Google Taking Voice Search To the Next Level of Personalization | Opus Research

Google is starting to put some distance between the Voice Search app for Android-based smartphones and the same application as it is offered on alternatives. The difference will be the ability of phones running Android version 2.2 to support a new way of building the models for recognizing their owners’ utterances. Rather than matching what they say to the huge database of spoken words from other Google Voice Search users, Google will begin collecting utterances in a new way, so they can be associated with a specific user. This will promote greater accuracy, which translates (so to speak) into a better ability to recognize proper names more quickly.

The service is described in greater detail in this blog post by Amir Mane the product manager along with Glen Shires from the Google Voice technical staff. Google has made personalized search into an “opt in” feature of the new Google Voice Search app. Recognizing that there is a fine line between personalization and invasion of privacy, it has taken a further step of providing a mechanism for the personalized voice profiles to be “disassociated” from information in your Google account (which, for many people could span Gmail, shared documents, contact lists and other sensitive information).

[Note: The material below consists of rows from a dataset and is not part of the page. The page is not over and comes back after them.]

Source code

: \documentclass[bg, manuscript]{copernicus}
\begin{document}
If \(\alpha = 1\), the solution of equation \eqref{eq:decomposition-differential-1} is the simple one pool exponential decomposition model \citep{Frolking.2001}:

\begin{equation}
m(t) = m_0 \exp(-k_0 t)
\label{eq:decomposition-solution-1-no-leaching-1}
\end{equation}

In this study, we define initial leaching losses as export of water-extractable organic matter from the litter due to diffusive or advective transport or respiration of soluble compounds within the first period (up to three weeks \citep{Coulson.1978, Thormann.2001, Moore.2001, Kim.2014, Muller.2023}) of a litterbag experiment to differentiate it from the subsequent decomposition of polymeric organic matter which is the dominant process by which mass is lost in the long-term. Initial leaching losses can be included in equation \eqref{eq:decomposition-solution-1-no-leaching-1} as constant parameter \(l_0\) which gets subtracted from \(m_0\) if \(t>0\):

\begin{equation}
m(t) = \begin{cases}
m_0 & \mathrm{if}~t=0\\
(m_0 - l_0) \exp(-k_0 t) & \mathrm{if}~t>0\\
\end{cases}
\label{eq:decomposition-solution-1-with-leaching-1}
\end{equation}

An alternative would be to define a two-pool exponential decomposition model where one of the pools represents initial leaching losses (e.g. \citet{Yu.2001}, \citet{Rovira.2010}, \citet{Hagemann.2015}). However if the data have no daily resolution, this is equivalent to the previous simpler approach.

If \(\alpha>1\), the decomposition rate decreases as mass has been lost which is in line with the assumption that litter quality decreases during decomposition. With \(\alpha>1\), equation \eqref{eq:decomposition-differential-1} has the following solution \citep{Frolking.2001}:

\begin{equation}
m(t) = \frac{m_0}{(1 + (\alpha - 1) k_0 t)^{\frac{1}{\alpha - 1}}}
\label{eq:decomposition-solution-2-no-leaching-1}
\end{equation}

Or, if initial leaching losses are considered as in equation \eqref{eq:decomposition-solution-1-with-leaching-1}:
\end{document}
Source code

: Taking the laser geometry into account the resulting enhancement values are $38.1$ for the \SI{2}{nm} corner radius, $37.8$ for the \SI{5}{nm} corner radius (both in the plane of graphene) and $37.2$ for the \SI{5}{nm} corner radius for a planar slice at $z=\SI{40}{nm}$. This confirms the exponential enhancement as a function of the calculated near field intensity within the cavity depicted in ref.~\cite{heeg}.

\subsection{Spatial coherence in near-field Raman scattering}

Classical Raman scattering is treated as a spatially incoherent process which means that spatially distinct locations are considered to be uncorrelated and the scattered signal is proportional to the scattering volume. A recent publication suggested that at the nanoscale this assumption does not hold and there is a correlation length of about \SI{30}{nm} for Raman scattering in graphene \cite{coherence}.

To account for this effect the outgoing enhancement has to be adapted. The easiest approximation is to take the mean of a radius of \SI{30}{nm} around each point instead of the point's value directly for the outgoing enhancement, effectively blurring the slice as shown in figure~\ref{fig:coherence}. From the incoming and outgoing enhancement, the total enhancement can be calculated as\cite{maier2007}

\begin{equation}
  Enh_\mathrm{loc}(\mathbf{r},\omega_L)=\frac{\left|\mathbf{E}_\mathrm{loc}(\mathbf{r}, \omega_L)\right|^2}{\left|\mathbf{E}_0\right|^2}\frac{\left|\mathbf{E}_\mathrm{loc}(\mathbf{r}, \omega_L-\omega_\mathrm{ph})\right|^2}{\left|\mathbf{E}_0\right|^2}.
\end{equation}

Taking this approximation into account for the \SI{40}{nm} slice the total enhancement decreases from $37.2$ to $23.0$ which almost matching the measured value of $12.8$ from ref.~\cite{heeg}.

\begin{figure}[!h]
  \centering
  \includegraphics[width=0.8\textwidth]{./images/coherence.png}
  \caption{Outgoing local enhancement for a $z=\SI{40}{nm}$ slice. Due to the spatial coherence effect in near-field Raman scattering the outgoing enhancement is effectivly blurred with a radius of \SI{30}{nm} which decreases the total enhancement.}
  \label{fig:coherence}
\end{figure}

The app is available from the Android Market, making personalized voice search a few clicks away. The allusion to “improved name recognition and speed” is almost nostalgic. For many years, Amir Mane’s name was synonymous with automated Directory Assistance, an enclave of the speech processing and information processing world that long-ago began to tackle the challenges of rapid recognition and response to the most challenging utterances – names of cities, towns, streets and people.

Google is about to find out how many people expect to see sufficient benefits from Personalized Voice Search” to justify their decision to “opt-in.” My suspicion is that the numbers will be fairly small at first because people generally have to be given incentive (preferably financial, but often merely gratifying) to “opt-in” to just about anything. The promise of better speech rec may not fill the bill. Regardless of the percentage, Google has a large enough sample of subscribers to learn who takes the step into personalized Voice Search.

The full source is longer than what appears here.